*To do*.
Without the images, output every record exactly as it appears.

*Entries provided*.
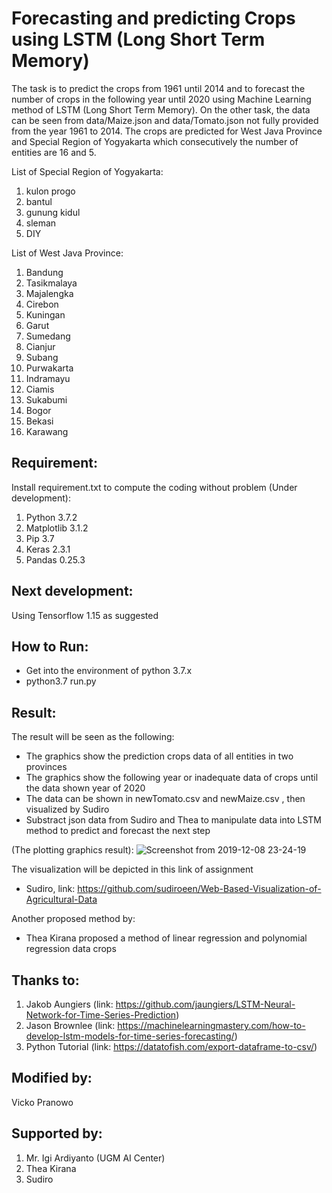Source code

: # Forecasting and predicting Crops using LSTM (Long Short Term Memory)
The task is to predict the crops from 1961 until 2014 and to forecast the number of crops in the following year until 2020 using Machine Learning method of LSTM (Long Short Term Memory). On the other task, the data can be seen from data/Maize.json and data/Tomato.json not fully provided from the year 1961 to 2014. The crops are predicted for West Java Province and Special Region of Yogyakarta which consecutively the number of entities are 16 and 5.

List of Special Region of Yogyakarta:
1. kulon progo
2. bantul
3. gunung kidul
4. sleman
5. DIY

List of West Java Province:
1. Bandung
2. Tasikmalaya
3. Majalengka
4. Cirebon
5. Kuningan 
6. Garut
7. Sumedang
8. Cianjur
9. Subang
10. Purwakarta
11. Indramayu
12. Ciamis
13. Sukabumi
14. Bogor
15. Bekasi
16. Karawang

## Requirement:
Install requirement.txt to compute the coding without problem (Under development):
1. Python 3.7.2
2. Matplotlib 3.1.2
3. Pip 3.7
4. Keras 2.3.1
5. Pandas 0.25.3

## Next development:
Using Tensorflow 1.15 as suggested

## How to Run:
- Get into the environment of python 3.7.x
- python3.7 run.py

## Result:
The result will be seen as the following: 
- The graphics show the prediction crops data of all entities in two provinces
- The graphics show the following year or inadequate data of crops until the data shown year of 2020
- The data can be shown in newTomato.csv and newMaize.csv , then visualized by Sudiro
- Substract json data from Sudiro and Thea to manipulate data into LSTM method to predict and forecast the next step

(The plotting graphics result):
![Screenshot from 2019-12-08 23-24-19](https://user-images.githubusercontent.com/33710222/71763879-ce490f00-2f13-11ea-88e3-700f63a42eec.png)


The visualization will be depicted in this link of assignment 
- Sudiro, link: https://github.com/sudiroeen/Web-Based-Visualization-of-Agricultural-Data

Another proposed method by:
- Thea Kirana proposed a method of linear regression and polynomial regression data crops

## Thanks to:
1. Jakob Aungiers (link: https://github.com/jaungiers/LSTM-Neural-Network-for-Time-Series-Prediction)
2. Jason Brownlee (link: https://machinelearningmastery.com/how-to-develop-lstm-models-for-time-series-forecasting/)
3. Python Tutorial (link: https://datatofish.com/export-dataframe-to-csv/)

## Modified by:
Vicko Pranowo

## Supported by:
1. Mr. Igi Ardiyanto (UGM AI Center)
2. Thea Kirana
3. Sudiro


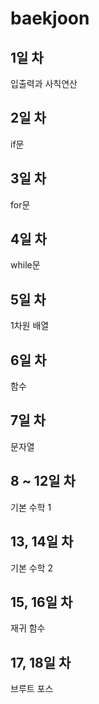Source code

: # baekjoon
## 1일 차
입출력과 사칙연산
## 2일 차
if문
## 3일 차
for문
## 4일 차
while문
## 5일 차
1차원 배열
## 6일 차
함수
## 7일 차
문자열
## 8 ~ 12일 차
기본 수학 1
## 13, 14일 차
기본 수학 2
## 15, 16일 차
재귀 함수
## 17, 18일 차
브루트 포스
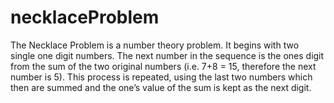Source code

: # necklaceProblem
The Necklace Problem is a number theory problem.  It begins with two single one digit numbers. The next number in the sequence is the ones digit  from the sum of the two original numbers (i.e. 7+8 = 15, therefore the next number is 5). This  process is repeated, using the last two numbers which then are summed and the one’s value of  the sum is kept as the next digit.
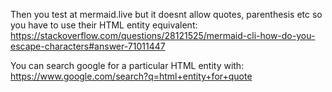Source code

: Then you test at mermaid.live but it doesnt allow quotes, parenthesis etc so you have to use their HTML entity equivalent:
https://stackoverflow.com/questions/28121525/mermaid-cli-how-do-you-escape-characters#answer-71011447

You can search google for a particular HTML entity with:
https://www.google.com/search?q=html+entity+for+quote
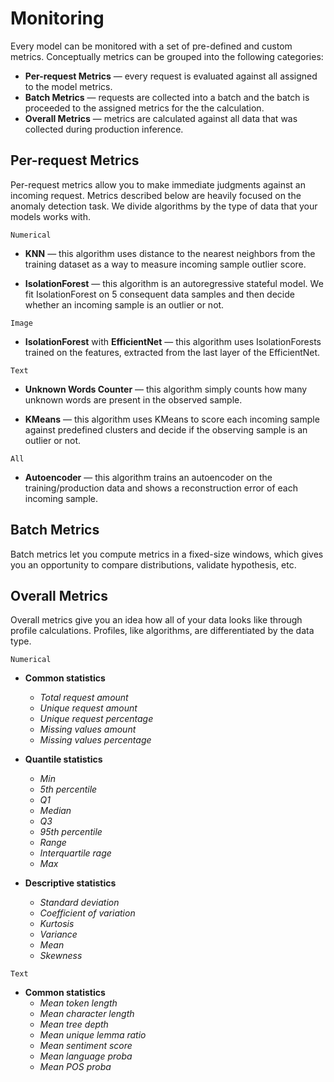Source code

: 
# Monitoring

Every model can be monitored with a set of pre-defined and custom 
metrics. Conceptually metrics can be grouped into the following 
categories: 

- __Per-request Metrics__ — every request is evaluated against all
assigned to the model metrics. 
- __Batch Metrics__ — requests are collected into a batch and the batch 
is proceeded to the assigned metrics for the the calculation. 
- __Overall Metrics__ — metrics are calculated against all data that 
was collected during production inference. 

## Per-request Metrics

Per-request metrics allow you to make immediate judgments against an 
incoming request. Metrics described below are heavily focused on the 
anomaly detection task. We divide algorithms by the type of data that 
your models works with. 

`Numerical`

* __KNN__ — this algorithm uses distance to the nearest neighbors from 
the training dataset as a way to measure incoming sample outlier score. 

* __IsolationForest__ — this algorithm is an autoregressive stateful 
model. We fit IsolationForest on 5 consequent data samples and then 
decide whether an incoming sample is an outlier or not. 

`Image`

* __IsolationForest__ with __EfficientNet__ — this algorithm uses 
IsolationForests trained on the features, extracted from the last layer 
of the EfficientNet.

`Text`

* __Unknown Words Counter__ — this algorithm simply counts how many
unknown words are present in the observed sample.

* __KMeans__ — this algorithm uses KMeans to score each incoming sample 
against predefined clusters and decide if the observing sample is an 
outlier or not.

`All`

* __Autoencoder__ — this algorithm trains an autoencoder on the 
training/production data and shows a reconstruction error of each incoming 
sample. 

## Batch Metrics 

Batch metrics let you compute metrics in a fixed-size windows, which 
gives you an opportunity to compare distributions, validate hypothesis, 
etc. 


## Overall Metrics

Overall metrics give you an idea how all of your data looks like through 
profile calculations. Profiles, like algorithms, are differentiated by 
the data type. 

`Numerical`

* __Common statistics__ 
    - _Total request amount_
    - _Unique request amount_
    - _Unique request percentage_ 
    - _Missing values amount_
    - _Missing values percentage_

* __Quantile statistics__ 
    - _Min_
    - _5th percentile_
    - _Q1_
    - _Median_
    - _Q3_
    - _95th percentile_
    - _Range_
    - _Interquartile rage_
    - _Max_

* __Descriptive statistics__ 
    - _Standard deviation_
    - _Coefficient of variation_
    - _Kurtosis_ 
    - _Variance_
    - _Mean_
    - _Skewness_

`Text`

* __Common statistics__
    - _Mean token length_
    - _Mean character length_
    - _Mean tree depth_
    - _Mean unique lemma ratio_
    - _Mean sentiment score_
    - _Mean language proba_
    - _Mean POS proba_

*Written answer*.
Source code

: # Forecasting and predicting Crops using LSTM (Long Short Term Memory)
The task is to predict the crops from 1961 until 2014 and to forecast the number of crops in the following year until 2020 using Machine Learning method of LSTM (Long Short Term Memory). On the other task, the data can be seen from data/Maize.json and data/Tomato.json not fully provided from the year 1961 to 2014. The crops are predicted for West Java Province and Special Region of Yogyakarta which consecutively the number of entities are 16 and 5.

List of Special Region of Yogyakarta:
1. kulon progo
2. bantul
3. gunung kidul
4. sleman
5. DIY

List of West Java Province:
1. Bandung
2. Tasikmalaya
3. Majalengka
4. Cirebon
5. Kuningan 
6. Garut
7. Sumedang
8. Cianjur
9. Subang
10. Purwakarta
11. Indramayu
12. Ciamis
13. Sukabumi
14. Bogor
15. Bekasi
16. Karawang

## Requirement:
Install requirement.txt to compute the coding without problem (Under development):
1. Python 3.7.2
2. Matplotlib 3.1.2
3. Pip 3.7
4. Keras 2.3.1
5. Pandas 0.25.3

## Next development:
Using Tensorflow 1.15 as suggested

## How to Run:
- Get into the environment of python 3.7.x
- python3.7 run.py

## Result:
The result will be seen as the following: 
- The graphics show the prediction crops data of all entities in two provinces
- The graphics show the following year or inadequate data of crops until the data shown year of 2020
- The data can be shown in newTomato.csv and newMaize.csv , then visualized by Sudiro
- Substract json data from Sudiro and Thea to manipulate data into LSTM method to predict and forecast the next step

(The plotting graphics result):
![Screenshot from 2019-12-08 23-24-19](https://user-images.githubusercontent.com/33710222/71763879-ce490f00-2f13-11ea-88e3-700f63a42eec.png)


The visualization will be depicted in this link of assignment 
- Sudiro, link: https://github.com/sudiroeen/Web-Based-Visualization-of-Agricultural-Data

Another proposed method by:
- Thea Kirana proposed a method of linear regression and polynomial regression data crops

## Thanks to:
1. Jakob Aungiers (link: https://github.com/jaungiers/LSTM-Neural-Network-for-Time-Series-Prediction)
2. Jason Brownlee (link: https://machinelearningmastery.com/how-to-develop-lstm-models-for-time-series-forecasting/)
3. Python Tutorial (link: https://datatofish.com/export-dataframe-to-csv/)

## Modified by:
Vicko Pranowo

## Supported by:
1. Mr. Igi Ardiyanto (UGM AI Center)
2. Thea Kirana
3. Sudiro


Source code

: # baekjoon
## 1일 차
입출력과 사칙연산
## 2일 차
if문
## 3일 차
for문
## 4일 차
while문
## 5일 차
1차원 배열
## 6일 차
함수
## 7일 차
문자열
## 8 ~ 12일 차
기본 수학 1
## 13, 14일 차
기본 수학 2
## 15, 16일 차
재귀 함수
## 17, 18일 차
브루트 포스
Source code

: # necklaceProblem
The Necklace Problem is a number theory problem.  It begins with two single one digit numbers. The next number in the sequence is the ones digit  from the sum of the two original numbers (i.e. 7+8 = 15, therefore the next number is 5). This  process is repeated, using the last two numbers which then are summed and the one’s value of  the sum is kept as the next digit.
Source code

: Then you test at mermaid.live but it doesnt allow quotes, parenthesis etc so you have to use their HTML entity equivalent:
https://stackoverflow.com/questions/28121525/mermaid-cli-how-do-you-escape-characters#answer-71011447

You can search google for a particular HTML entity with:
https://www.google.com/search?q=html+entity+for+quote
Source code

: 
# Monitoring

Every model can be monitored with a set of pre-defined and custom 
metrics. Conceptually metrics can be grouped into the following 
categories: 

- __Per-request Metrics__ — every request is evaluated against all
assigned to the model metrics. 
- __Batch Metrics__ — requests are collected into a batch and the batch 
is proceeded to the assigned metrics for the the calculation. 
- __Overall Metrics__ — metrics are calculated against all data that 
was collected during production inference. 

## Per-request Metrics

Per-request metrics allow you to make immediate judgments against an 
incoming request. Metrics described below are heavily focused on the 
anomaly detection task. We divide algorithms by the type of data that 
your models works with. 

`Numerical`

* __KNN__ — this algorithm uses distance to the nearest neighbors from 
the training dataset as a way to measure incoming sample outlier score. 

* __IsolationForest__ — this algorithm is an autoregressive stateful 
model. We fit IsolationForest on 5 consequent data samples and then 
decide whether an incoming sample is an outlier or not. 

`Image`

* __IsolationForest__ with __EfficientNet__ — this algorithm uses 
IsolationForests trained on the features, extracted from the last layer 
of the EfficientNet.

`Text`

* __Unknown Words Counter__ — this algorithm simply counts how many
unknown words are present in the observed sample.

* __KMeans__ — this algorithm uses KMeans to score each incoming sample 
against predefined clusters and decide if the observing sample is an 
outlier or not.

`All`

* __Autoencoder__ — this algorithm trains an autoencoder on the 
training/production data and shows a reconstruction error of each incoming 
sample. 

## Batch Metrics 

Batch metrics let you compute metrics in a fixed-size windows, which 
gives you an opportunity to compare distributions, validate hypothesis, 
etc. 


## Overall Metrics

Overall metrics give you an idea how all of your data looks like through 
profile calculations. Profiles, like algorithms, are differentiated by 
the data type. 

`Numerical`

* __Common statistics__ 
    - _Total request amount_
    - _Unique request amount_
    - _Unique request percentage_ 
    - _Missing values amount_
    - _Missing values percentage_

* __Quantile statistics__ 
    - _Min_
    - _5th percentile_
    - _Q1_
    - _Median_
    - _Q3_
    - _95th percentile_
    - _Range_
    - _Interquartile rage_
    - _Max_

* __Descriptive statistics__ 
    - _Standard deviation_
    - _Coefficient of variation_
    - _Kurtosis_ 
    - _Variance_
    - _Mean_
    - _Skewness_

`Text`

* __Common statistics__
    - _Mean token length_
    - _Mean character length_
    - _Mean tree depth_
    - _Mean unique lemma ratio_
    - _Mean sentiment score_
    - _Mean language proba_
    - _Mean POS proba_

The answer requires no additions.